About this exercise: Copy out lines with the word "least" from the material that follows.

(Beginning of Provided records)

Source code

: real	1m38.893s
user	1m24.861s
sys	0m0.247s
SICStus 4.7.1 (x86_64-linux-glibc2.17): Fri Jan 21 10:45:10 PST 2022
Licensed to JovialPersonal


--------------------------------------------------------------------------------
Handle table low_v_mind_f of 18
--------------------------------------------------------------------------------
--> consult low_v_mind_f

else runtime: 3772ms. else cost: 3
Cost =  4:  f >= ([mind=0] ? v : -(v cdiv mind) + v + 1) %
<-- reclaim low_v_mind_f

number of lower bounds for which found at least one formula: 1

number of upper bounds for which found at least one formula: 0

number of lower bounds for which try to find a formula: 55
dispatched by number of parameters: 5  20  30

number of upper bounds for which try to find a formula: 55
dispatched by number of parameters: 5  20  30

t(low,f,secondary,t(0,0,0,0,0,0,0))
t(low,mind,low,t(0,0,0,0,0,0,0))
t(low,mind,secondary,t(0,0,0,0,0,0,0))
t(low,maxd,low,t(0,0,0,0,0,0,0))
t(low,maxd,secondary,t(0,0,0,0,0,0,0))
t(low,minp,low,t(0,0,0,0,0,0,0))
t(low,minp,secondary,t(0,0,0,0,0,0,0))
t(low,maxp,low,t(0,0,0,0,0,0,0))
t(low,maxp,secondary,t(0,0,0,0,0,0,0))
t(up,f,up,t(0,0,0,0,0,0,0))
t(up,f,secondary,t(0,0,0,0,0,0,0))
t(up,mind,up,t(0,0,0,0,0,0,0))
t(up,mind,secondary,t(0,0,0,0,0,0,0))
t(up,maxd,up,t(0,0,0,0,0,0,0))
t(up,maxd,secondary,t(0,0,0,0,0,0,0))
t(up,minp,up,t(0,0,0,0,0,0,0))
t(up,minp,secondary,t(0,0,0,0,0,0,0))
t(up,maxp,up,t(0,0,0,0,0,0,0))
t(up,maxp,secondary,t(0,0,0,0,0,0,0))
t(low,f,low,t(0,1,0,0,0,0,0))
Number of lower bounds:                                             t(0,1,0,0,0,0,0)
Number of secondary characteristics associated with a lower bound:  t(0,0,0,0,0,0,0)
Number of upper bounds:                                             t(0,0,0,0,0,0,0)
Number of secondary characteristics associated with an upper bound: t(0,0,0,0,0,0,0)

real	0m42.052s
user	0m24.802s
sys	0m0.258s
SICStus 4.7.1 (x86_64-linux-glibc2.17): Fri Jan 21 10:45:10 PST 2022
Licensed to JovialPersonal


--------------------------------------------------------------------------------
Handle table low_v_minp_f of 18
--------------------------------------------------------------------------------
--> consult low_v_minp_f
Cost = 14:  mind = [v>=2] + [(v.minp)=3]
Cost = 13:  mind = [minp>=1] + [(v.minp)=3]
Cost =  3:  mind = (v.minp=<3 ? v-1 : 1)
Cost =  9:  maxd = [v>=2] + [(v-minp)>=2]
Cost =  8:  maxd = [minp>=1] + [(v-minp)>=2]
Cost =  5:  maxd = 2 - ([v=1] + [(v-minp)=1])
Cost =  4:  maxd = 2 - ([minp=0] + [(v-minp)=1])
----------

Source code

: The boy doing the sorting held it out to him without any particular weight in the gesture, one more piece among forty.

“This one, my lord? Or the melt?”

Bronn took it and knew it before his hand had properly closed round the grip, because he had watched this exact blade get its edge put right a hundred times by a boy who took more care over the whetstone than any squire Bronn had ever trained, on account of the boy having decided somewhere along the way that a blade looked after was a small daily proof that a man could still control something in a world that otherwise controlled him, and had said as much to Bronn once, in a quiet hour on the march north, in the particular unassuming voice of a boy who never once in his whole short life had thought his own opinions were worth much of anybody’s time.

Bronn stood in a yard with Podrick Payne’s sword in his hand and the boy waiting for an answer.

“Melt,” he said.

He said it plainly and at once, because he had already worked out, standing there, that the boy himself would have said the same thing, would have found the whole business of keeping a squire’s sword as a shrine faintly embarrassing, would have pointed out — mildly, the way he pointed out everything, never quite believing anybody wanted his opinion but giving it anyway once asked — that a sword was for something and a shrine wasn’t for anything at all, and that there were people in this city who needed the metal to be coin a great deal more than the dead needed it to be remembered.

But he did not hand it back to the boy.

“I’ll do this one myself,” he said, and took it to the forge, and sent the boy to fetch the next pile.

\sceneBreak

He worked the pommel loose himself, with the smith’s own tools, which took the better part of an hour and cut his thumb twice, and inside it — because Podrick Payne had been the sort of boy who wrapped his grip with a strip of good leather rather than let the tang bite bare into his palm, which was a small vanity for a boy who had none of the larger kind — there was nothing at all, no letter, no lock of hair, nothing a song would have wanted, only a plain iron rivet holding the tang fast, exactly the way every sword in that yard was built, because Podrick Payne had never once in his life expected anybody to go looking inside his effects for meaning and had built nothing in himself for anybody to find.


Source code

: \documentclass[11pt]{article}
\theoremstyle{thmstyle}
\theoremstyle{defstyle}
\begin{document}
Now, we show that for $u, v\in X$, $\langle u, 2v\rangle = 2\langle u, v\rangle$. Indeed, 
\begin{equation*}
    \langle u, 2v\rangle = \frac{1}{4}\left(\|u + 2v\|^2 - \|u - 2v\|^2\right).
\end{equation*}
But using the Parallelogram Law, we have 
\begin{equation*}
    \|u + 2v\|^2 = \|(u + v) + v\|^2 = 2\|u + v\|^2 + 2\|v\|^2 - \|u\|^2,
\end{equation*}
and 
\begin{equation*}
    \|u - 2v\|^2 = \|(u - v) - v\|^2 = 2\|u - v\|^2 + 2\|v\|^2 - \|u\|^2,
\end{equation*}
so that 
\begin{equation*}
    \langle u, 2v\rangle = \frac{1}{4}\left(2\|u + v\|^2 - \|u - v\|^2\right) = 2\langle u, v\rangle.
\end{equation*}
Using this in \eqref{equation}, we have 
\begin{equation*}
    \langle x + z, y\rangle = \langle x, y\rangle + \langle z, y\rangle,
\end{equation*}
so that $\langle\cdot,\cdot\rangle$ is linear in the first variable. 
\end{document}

(End of Provided records)
(Beginning of Provided records)

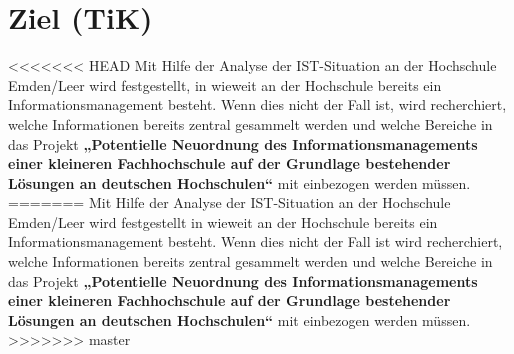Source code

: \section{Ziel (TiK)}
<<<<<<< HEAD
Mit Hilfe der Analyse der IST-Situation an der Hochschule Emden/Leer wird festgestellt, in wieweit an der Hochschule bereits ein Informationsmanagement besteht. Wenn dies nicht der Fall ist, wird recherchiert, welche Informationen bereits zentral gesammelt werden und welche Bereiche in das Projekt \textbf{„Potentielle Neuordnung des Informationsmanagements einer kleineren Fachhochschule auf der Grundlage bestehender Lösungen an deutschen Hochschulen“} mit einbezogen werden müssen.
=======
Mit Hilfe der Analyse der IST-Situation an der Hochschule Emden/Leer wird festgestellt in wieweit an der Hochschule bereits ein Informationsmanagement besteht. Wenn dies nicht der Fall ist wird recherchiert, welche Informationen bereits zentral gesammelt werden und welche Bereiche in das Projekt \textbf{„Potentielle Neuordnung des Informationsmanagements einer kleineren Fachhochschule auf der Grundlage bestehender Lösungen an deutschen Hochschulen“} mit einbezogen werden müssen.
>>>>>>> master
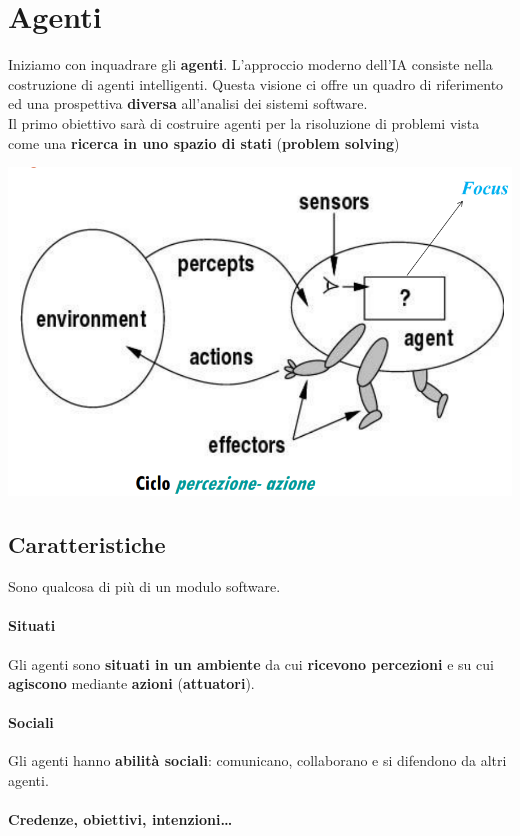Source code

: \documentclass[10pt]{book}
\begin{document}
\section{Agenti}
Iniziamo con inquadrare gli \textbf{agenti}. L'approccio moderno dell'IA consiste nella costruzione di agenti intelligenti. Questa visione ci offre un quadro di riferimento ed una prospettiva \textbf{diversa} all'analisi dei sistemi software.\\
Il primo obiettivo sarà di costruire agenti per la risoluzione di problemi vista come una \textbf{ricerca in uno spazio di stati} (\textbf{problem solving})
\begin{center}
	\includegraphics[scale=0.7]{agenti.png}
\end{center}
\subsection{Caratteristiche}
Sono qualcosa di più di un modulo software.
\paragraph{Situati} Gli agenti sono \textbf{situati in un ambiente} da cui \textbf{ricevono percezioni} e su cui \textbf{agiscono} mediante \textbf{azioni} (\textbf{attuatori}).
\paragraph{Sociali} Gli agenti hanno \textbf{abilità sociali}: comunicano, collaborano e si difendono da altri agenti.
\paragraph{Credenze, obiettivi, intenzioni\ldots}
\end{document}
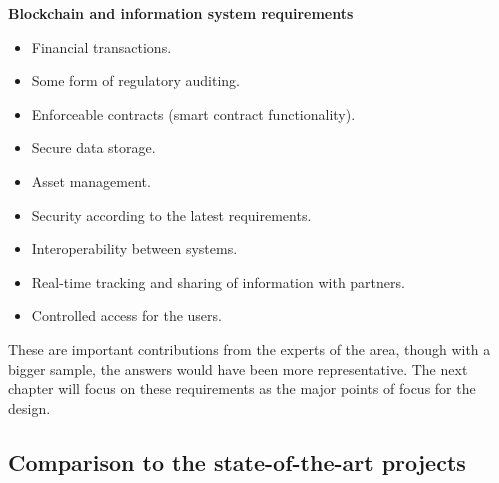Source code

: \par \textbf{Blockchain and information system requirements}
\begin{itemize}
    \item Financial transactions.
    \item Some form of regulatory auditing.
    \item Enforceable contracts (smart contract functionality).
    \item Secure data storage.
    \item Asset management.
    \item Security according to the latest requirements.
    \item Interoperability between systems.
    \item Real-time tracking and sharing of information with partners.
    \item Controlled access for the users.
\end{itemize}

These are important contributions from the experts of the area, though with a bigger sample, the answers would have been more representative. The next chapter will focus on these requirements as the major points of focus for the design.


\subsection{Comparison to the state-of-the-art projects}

(End of Provided records)

Completed exercise:
number of lower bounds for which found at least one formula: 1
number of upper bounds for which found at least one formula: 0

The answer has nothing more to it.